大新田氏展(群馬県立歴史博物館)
群馬県立歴史博物館で行われていた大新田氏展に行ってきました。
開催期間は2019年4月27日(土)~6月16日(日)

大新田氏展
展示は三部構成
一 義貞の勇姿
二 新田氏から岩松氏へ
三 新田氏の故郷
一 義貞の勇姿では、新田義貞を描いた肖像や木像など、それから兜や刀、轡など、義貞本人を表したりその周りの品の展示がメインでした。
また足利尊氏像も展示されていましたが、解説文に「特徴的なたれ目」とあり、やっぱり尊氏といえばたれ目なんだなーと納得してしまいました。義貞の容姿を表す同時代資料は存在しないそうですが、展示されていた義貞の肖像画・木像ともに、どれも切れ長な目の印象を持ちました。
二 新田氏から岩松氏へ、は文書が中心に展示されていました。タイトル通り義貞の死後、新田本宗家の立場を岩松氏が継承してく様子を紹介。
新田氏の軍旗や家系図・仏像など展示されていましたが印象的だったのは後醍醐天皇の綸旨。綸旨に使用された紙は宿紙(しゅくし)といって、文字が書かれた紙を漉きなおして作ったいわばリサイクル紙。他に綸旨紙ともいわれるそう。この宿紙、偉い人専用だそうですが、リサイクル紙なだけあって灰色で驚きました。
三 新田氏の故郷、は世良田・安養寺・別所・岩松といった新田荘とよばれる地域に関する文書や出土遺物、板碑、寺院の肖像彫刻などが展示されていました。
印象的だったのは円仏と妙蓮という夫婦が作ったらしい二つのほぼおそろいの板碑。極楽往生を願って作ったものらしいですが、死後も一緒にいたいという願いはなんだかほのぼのとした気持ちになりました。

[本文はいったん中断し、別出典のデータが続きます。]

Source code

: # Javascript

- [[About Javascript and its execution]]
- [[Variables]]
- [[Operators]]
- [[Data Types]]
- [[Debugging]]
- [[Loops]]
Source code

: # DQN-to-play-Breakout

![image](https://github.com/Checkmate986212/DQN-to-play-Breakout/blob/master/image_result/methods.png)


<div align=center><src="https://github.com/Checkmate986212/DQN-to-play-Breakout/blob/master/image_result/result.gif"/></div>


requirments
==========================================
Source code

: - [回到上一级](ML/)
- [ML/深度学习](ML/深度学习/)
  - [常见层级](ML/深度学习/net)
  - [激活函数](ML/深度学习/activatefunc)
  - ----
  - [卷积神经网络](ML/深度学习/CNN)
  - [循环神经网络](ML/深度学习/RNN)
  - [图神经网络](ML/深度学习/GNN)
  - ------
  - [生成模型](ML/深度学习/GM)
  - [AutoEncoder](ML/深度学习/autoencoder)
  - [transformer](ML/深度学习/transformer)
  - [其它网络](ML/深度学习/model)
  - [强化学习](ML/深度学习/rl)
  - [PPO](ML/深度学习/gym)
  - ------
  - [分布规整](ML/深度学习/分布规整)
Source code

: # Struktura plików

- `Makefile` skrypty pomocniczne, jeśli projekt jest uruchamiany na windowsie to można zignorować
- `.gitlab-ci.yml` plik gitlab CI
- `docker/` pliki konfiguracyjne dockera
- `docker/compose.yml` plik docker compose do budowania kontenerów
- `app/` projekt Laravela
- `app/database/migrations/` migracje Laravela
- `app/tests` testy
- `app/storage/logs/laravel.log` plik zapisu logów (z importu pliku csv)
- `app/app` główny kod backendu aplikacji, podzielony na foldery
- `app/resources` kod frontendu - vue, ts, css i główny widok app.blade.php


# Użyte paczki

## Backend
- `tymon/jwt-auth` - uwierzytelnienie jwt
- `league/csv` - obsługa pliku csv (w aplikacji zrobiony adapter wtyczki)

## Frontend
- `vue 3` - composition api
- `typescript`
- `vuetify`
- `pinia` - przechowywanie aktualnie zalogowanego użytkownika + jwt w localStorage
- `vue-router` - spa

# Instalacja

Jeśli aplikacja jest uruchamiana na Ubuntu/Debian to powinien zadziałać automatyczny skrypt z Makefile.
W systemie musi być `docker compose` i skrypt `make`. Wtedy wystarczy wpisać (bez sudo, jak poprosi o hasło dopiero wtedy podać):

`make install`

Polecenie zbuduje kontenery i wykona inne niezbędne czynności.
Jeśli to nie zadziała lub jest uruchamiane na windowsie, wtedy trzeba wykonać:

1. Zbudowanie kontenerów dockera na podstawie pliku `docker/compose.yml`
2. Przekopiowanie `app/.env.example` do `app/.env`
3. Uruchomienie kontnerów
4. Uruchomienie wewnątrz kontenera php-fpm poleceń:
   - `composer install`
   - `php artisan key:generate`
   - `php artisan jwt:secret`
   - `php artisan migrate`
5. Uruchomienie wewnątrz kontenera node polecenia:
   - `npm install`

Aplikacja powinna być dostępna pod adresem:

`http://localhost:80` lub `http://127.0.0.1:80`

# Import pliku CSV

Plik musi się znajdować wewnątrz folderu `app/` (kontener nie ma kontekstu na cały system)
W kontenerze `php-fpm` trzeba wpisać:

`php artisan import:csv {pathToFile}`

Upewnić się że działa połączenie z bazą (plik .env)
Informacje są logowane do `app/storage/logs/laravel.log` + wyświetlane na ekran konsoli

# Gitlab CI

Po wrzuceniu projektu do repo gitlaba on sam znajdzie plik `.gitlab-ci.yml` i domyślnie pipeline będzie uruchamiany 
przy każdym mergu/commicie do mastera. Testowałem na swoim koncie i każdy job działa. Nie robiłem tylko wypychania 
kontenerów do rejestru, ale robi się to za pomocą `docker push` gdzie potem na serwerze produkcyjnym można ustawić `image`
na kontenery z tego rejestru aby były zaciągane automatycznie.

群馬県立歴史博物館に来たのは初めてだったのですが、『Q&A』というカラフルな解説用紙が置いてあってとても好印象でした。「板碑って何?」「古文書どこみる?-綸旨-」「善光寺式阿弥陀三尊像って何だろう?」などといった内容を可愛らしいイラストとわかりやすい文で説明してありました。
特別展のたびにこんな素敵な解説があるのかはわかりませんが、この博物館の学芸員さんに感謝を伝えたいです。ぜひ続けて欲しいです。
常設展
せっかくなので常設展も見ることに。
常設展の通史コーナーでは中世史コーナーを中心に見ました。動画で義貞の挙兵から上杉憲顕まで学べるので初心者にもおすすめです。
テーマ展示コーナーでは
『ポスターと図録でたどる企画展40年の軌跡』
開催期間2019年4月20日(土)~6月23日(日)も行われていたので見たのですが、1991年に第40回企画展「南北朝動乱と新田一族」展をやっていたことを知りました。当時の図録も置いてあったのでめくらせてもらいましたが、峯岸純夫先生が寄稿されていました。

こちらはNHK大河ドラマ「太平記」で新田義貞役の根津甚八さんが着用された赤糸威大鎧。
制作は太田市で、現在新田荘歴史資料館が所蔵しているようです。
アンケート記入コーナーの隣に展示してあり、写真撮影はOKでした。